View PostDino Might, on 09 April 2015 - 10:08 AM, said:


I really hope you don't think gravity behaves differently when you step off the surface of the earth. Gmm/r^2 is universal.
So are the other things we have been talking about. A hydrogen-1 atom here will be the same as a hydrogen-1 atom on the planet Supra-Gambi-Platon 57625.

This dismissal of things we have proven mathematically and demonstrated scientifically astounds me. We aren't pretending to go to Never Never Land where you can fly if you believe hard enough. We are pretending to go to other real places where the fundamental laws of the universe exist and behave the same way.

[/font][/color]

Seriously? A tanks worst enemy is an aircraft. Show me an infantry platoon as effective at killing tanks as an A-10C.

Your cruise missile has guidance systems and control surfaces, so the 5.5 meter radius over 100s of miles calculated in a ballistic sense is not a correct or useful assessment of accuracy.
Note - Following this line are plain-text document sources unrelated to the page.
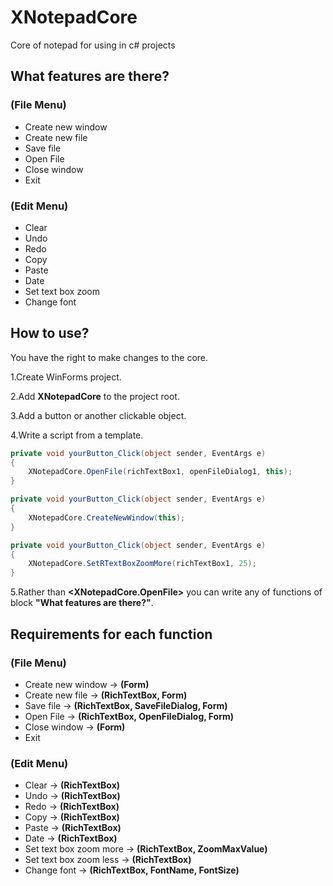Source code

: # XNotepadCore
Core of notepad for using in c# projects

## What features are there?

### (File Menu)
- Create new window
- Create new file
- Save file
- Open File
- Close window
- Exit

### (Edit Menu)
- Clear
- Undo
- Redo
- Copy
- Paste
- Date
- Set text box zoom
- Change font

## How to use?
You have the right to make changes to the core.

1.Create WinForms project.

2.Add **XNotepadCore** to the project root.

3.Add a button or another clickable object.

4.Write a script from a template.

```c#
private void yourButton_Click(object sender, EventArgs e)
{
    XNotepadCore.OpenFile(richTextBox1, openFileDialog1, this);
}
```
```c#
private void yourButton_Click(object sender, EventArgs e)
{
    XNotepadCore.CreateNewWindow(this);
}
```
```c#
private void yourButton_Click(object sender, EventArgs e)
{
    XNotepadCore.SetRTextBoxZoomMore(richTextBox1, 25);
}
```
5.Rather than **<XNotepadCore.OpenFile>** you can write any of functions of block **"What features are there?"**.

## Requirements for each function

### (File Menu)
- Create new window -> **(Form)**
- Create new file -> **(RichTextBox, Form)**
- Save file -> **(RichTextBox, SaveFileDialog, Form)**
- Open File -> **(RichTextBox, OpenFileDialog, Form)**
- Close window -> **(Form)**
- Exit

### (Edit Menu)
- Clear -> **(RichTextBox)**
- Undo -> **(RichTextBox)**
- Redo -> **(RichTextBox)**
- Copy -> **(RichTextBox)**
- Paste -> **(RichTextBox)**
- Date -> **(RichTextBox)**
- Set text box zoom more -> **(RichTextBox, ZoomMaxValue)**
- Set text box zoom less -> **(RichTextBox)**
- Change font -> **(RichTextBox, FontName, FontSize)**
You cannot compare a cruise missile to a purely ballistic round or a beam of photons, which have no ability to alter their trajectory (self-correct) in flight. Your fundamental misunderstanding of basic scientific concepts and resulting oversimplification of anything engineering is borderline obscene when you come on here trumpeting everyone else's supposed ignorance.


Wrong, gravity is impacted by density.

Consider a neutron star the size of the earth would have gravity so strong that everything in our solar system would have been pulled into the orbit of such a spatial body.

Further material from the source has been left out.